No Joy – Bugland | The Quietus

No Joy

Bugland

Restless French-Canadian one-woman-band teams up with Fire-Toolz to wreak havoc in the digital uncanny valley

Second-guessing the sound of a No Joy album before it comes out isn’t always easy. For one, the band-turned-solo project’s evolution borders on arcane. Exercising their rough magic, No Joy have pivoted from scuzzy Montreal shoegazers, to glam rock enthusiasts, to spidery dream-poppers. By 2020’s Motherhood, they weren’t even a band. If there seems a logical next step for No Joy’s gyroscopic sound, just know it probably isn’t the one that frontwoman and sole permanent member Jasamine White-Gluz is going to take.

On their fifth album, No Joy reach into the shoegaze landfill and stumble across fierce, cybernetic treasure. With IDM/maximalist/face-melting augur Fire-Toolz (aka Angel Marcloid) in tow, the two strike a medium between futuristic music and the shoegaze of the past. For an album with enough electronics to kill a horse, the coalition results in a sound that’s surprisingly natural – bristling, reactive and uncannily emotive. Bugland sputters into place on ‘Garbage Dream House’ with some Aphex-adjacent mania, before the emergence of a frostbitten synth and a tectonic drumbeat. Owing to the time White-Gluz spent in rural Quebec for the album’s writing and recording process, the track almost gives the image of a robotised Rite of Spring: synth pads waking from sublunary slumbers, lichen-cloaked vocals collecting firewood, menacing guitar lines bubbling under a lake.

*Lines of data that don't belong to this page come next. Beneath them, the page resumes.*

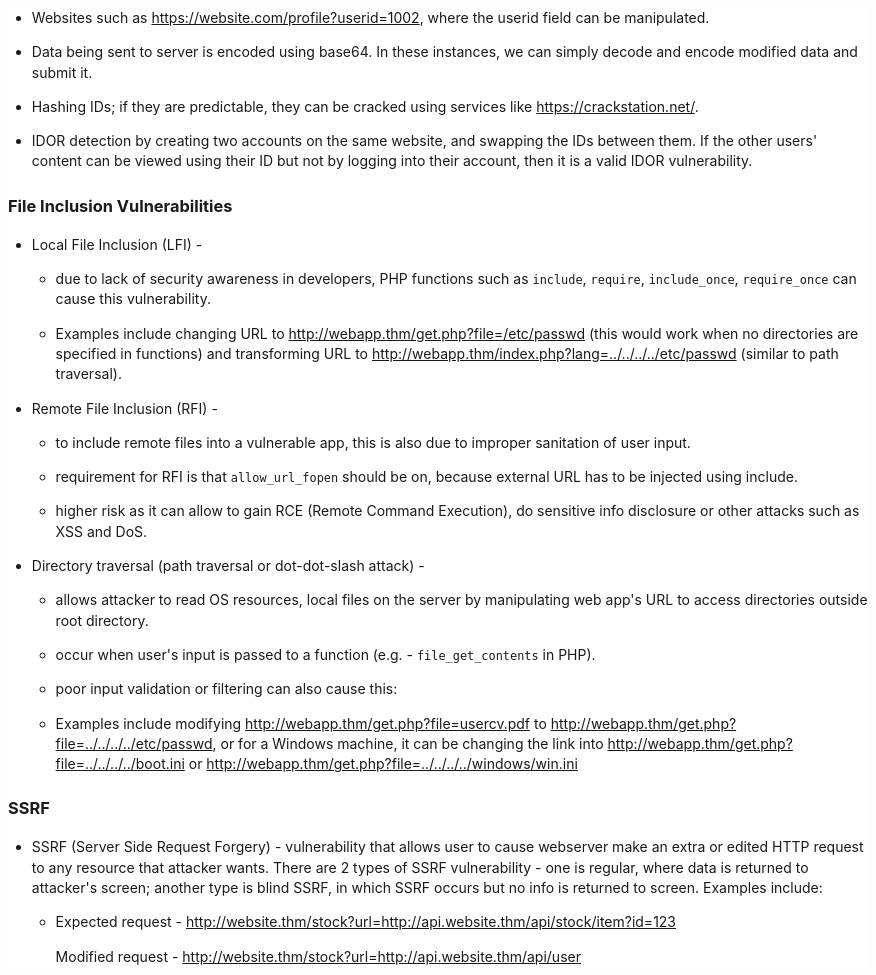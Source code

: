  * Websites such as <https://website.com/profile?userid=1002>, where the userid field can be manipulated.

  * Data being sent to server is encoded using base64. In these instances, we can simply decode and encode modified data and submit it.

  * Hashing IDs; if they are predictable, they can be cracked using services like <https://crackstation.net/>.

  * IDOR detection by creating two accounts on the same website, and swapping the IDs between them. If the other users' content can be viewed using their ID but not by logging into their account, then it is a valid IDOR vulnerability.

### File Inclusion Vulnerabilities

* Local File Inclusion (LFI) -

  * due to lack of security awareness in developers, PHP functions such as ```include```, ```require```, ```include_once```, ```require_once``` can cause this vulnerability.

  * Examples include changing URL to <http://webapp.thm/get.php?file=/etc/passwd> (this would work when no directories are specified in functions) and transforming URL to <http://webapp.thm/index.php?lang=../../../../etc/passwd> (similar to path traversal).

* Remote File Inclusion (RFI) -

  * to include remote files into a vulnerable app, this is also due to improper sanitation of user input.

  * requirement for RFI is that ```allow_url_fopen``` should be on, because external URL has to be injected using include.

  * higher risk as it can allow to gain RCE (Remote Command Execution), do sensitive info disclosure or other attacks such as XSS and DoS.

* Directory traversal (path traversal or dot-dot-slash attack) -
  
  * allows attacker to read OS resources, local files on the server by manipulating web app's URL to access directories outside root directory.

  * occur when user's input is passed to a function (e.g. - ```file_get_contents``` in PHP).

  * poor input validation or filtering can also cause this:

  * Examples include modifying <http://webapp.thm/get.php?file=usercv.pdf> to <http://webapp.thm/get.php?file=../../../../etc/passwd>, or for a Windows machine, it can be changing the link into <http://webapp.thm/get.php?file=../../../../boot.ini> or <http://webapp.thm/get.php?file=../../../../windows/win.ini>

### SSRF

* SSRF (Server Side Request Forgery) - vulnerability that allows user to cause webserver make an extra or edited HTTP request to any resource that attacker wants. There are 2 types of SSRF vulnerability - one is regular, where data is returned to attacker's screen; another type is blind SSRF, in which SSRF occurs but no info is returned to screen. Examples include:

  * Expected request - <http://website.thm/stock?url=http://api.website.thm/api/stock/item?id=123>

    Modified request - <http://website.thm/stock?url=http://api.website.thm/api/user>
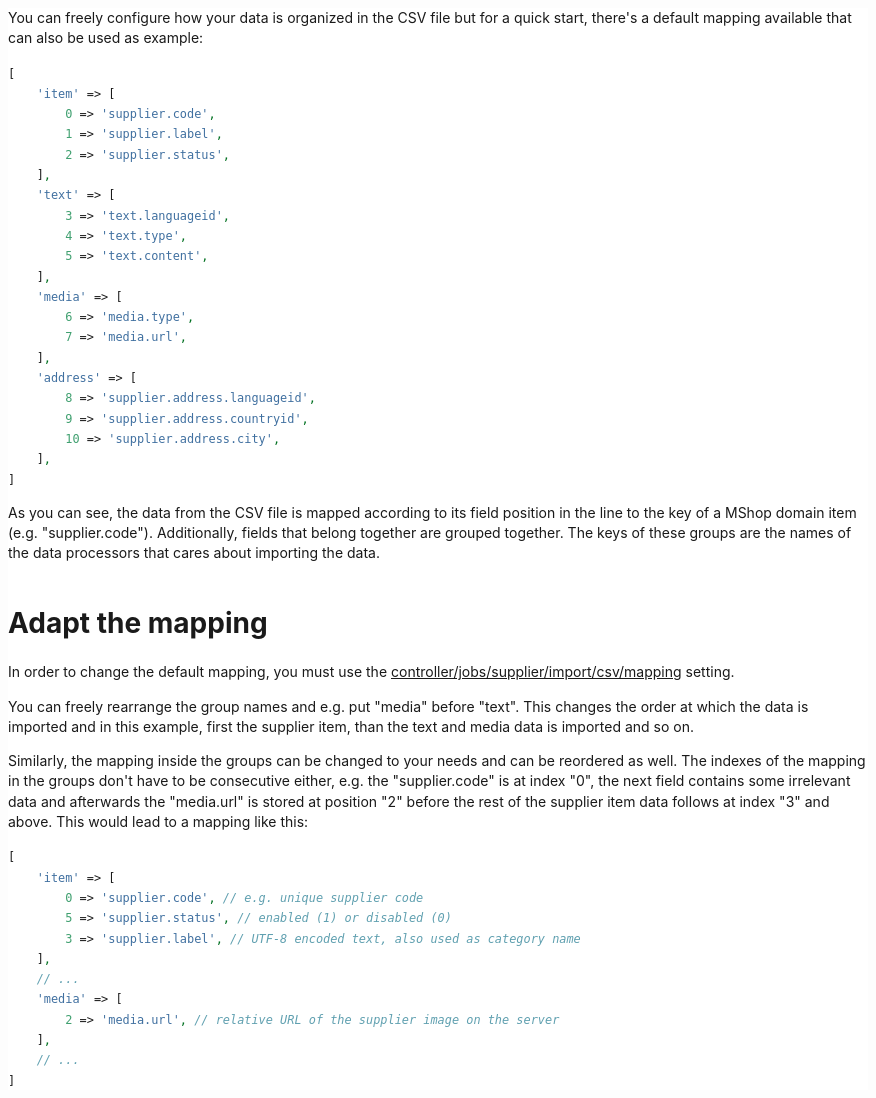 You can freely configure how your data is organized in the CSV file but for a quick start, there's a default mapping available that can also be used as example:

```php
[
    'item' => [
        0 => 'supplier.code',
        1 => 'supplier.label',
        2 => 'supplier.status',
    ],
    'text' => [
        3 => 'text.languageid',
        4 => 'text.type',
        5 => 'text.content',
    ],
    'media' => [
        6 => 'media.type',
        7 => 'media.url',
    ],
    'address' => [
        8 => 'supplier.address.languageid',
        9 => 'supplier.address.countryid',
        10 => 'supplier.address.city',
    ],
]
```

As you can see, the data from the CSV file is mapped according to its field position in the line to the key of a MShop domain item (e.g. "supplier.code"). Additionally, fields that belong together are grouped together. The keys of these groups are the names of the data processors that cares about importing the data.

# Adapt the mapping

In order to change the default mapping, you must use the [controller/jobs/supplier/import/csv/mapping](../config/controller-jobs/supplier-import.md#mapping) setting.

You can freely rearrange the group names and e.g. put "media" before "text". This changes the order at which the data is imported and in this example, first the supplier item, than the text and media data is imported and so on.

Similarly, the mapping inside the groups can be changed to your needs and can be reordered as well. The indexes of the mapping in the groups don't have to be consecutive either, e.g. the "supplier.code" is at index "0", the next field contains some irrelevant data and afterwards the "media.url" is stored at position "2" before the rest of the supplier item data follows at index "3" and above. This would lead to a mapping like this:

```php
[
    'item' => [
        0 => 'supplier.code', // e.g. unique supplier code
        5 => 'supplier.status', // enabled (1) or disabled (0)
        3 => 'supplier.label', // UTF-8 encoded text, also used as category name
    ],
    // ...
    'media' => [
        2 => 'media.url', // relative URL of the supplier image on the server
    ],
    // ...
]
```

Fire Toolz’ production operates with a precision so granular it borders on machine sentience. At times, it feels as if Marcloid has somehow found a way to give her DAW a nervous system. This, combined with White-Gluz’ organic melodic impulses, makes for a pop album that is both strikingly deft and consciously playful. On tracks like ‘Save the Lobsters’ and ‘I hate that I forget what you look like’, the totemic, artful pop of Kate Bush, Angel Olsen and Björk glints through the forest as a modular synth-drawn dawn chorus sounds against forceful string pads.

‘Jelly Meadow Bright’, the album’s closer, sees the meeting of both of these impulses. Hammered dulcimers, steeped in delay, are slowly stripped back by Fire-Toolz, as if she’d been trying to hack into the album for its entire runtime and only just succeeded in doing so. All the while, White-Gluz begins to sound like Korn frontman Jonathan Davis. Marcloid tinkers with her synths again, stumbling across natural grooves, patterns and arpeggios that ebb and flow like dark forest waterways. Somewhere, someone’s playing a saxophone, and there’s something that sounds like a fruit machine at the fringes of the mix. Bugland is music best enjoyed with a healthy whack of Adderall.

Unlike their shoegaze forebears, White-Gluz and Marcloid aren’t retreating from dreary English market towns or labyrinthine American suburbs and freeways. Neither are they, like many of their shoegaze contemporaries, looking to gild the nostalgic lily. Instead, the duo revel in the inventive, infinite beauty of a world increasingly suspended between digital and corporeal spaces: AI and other technology, but also the radical and transportive relationship between electronic and natural sounds. Even a century from now, I imagine there’ll probably be some iteration of No Joy, quietly modding their way into whatever blissed-out music the future may hold.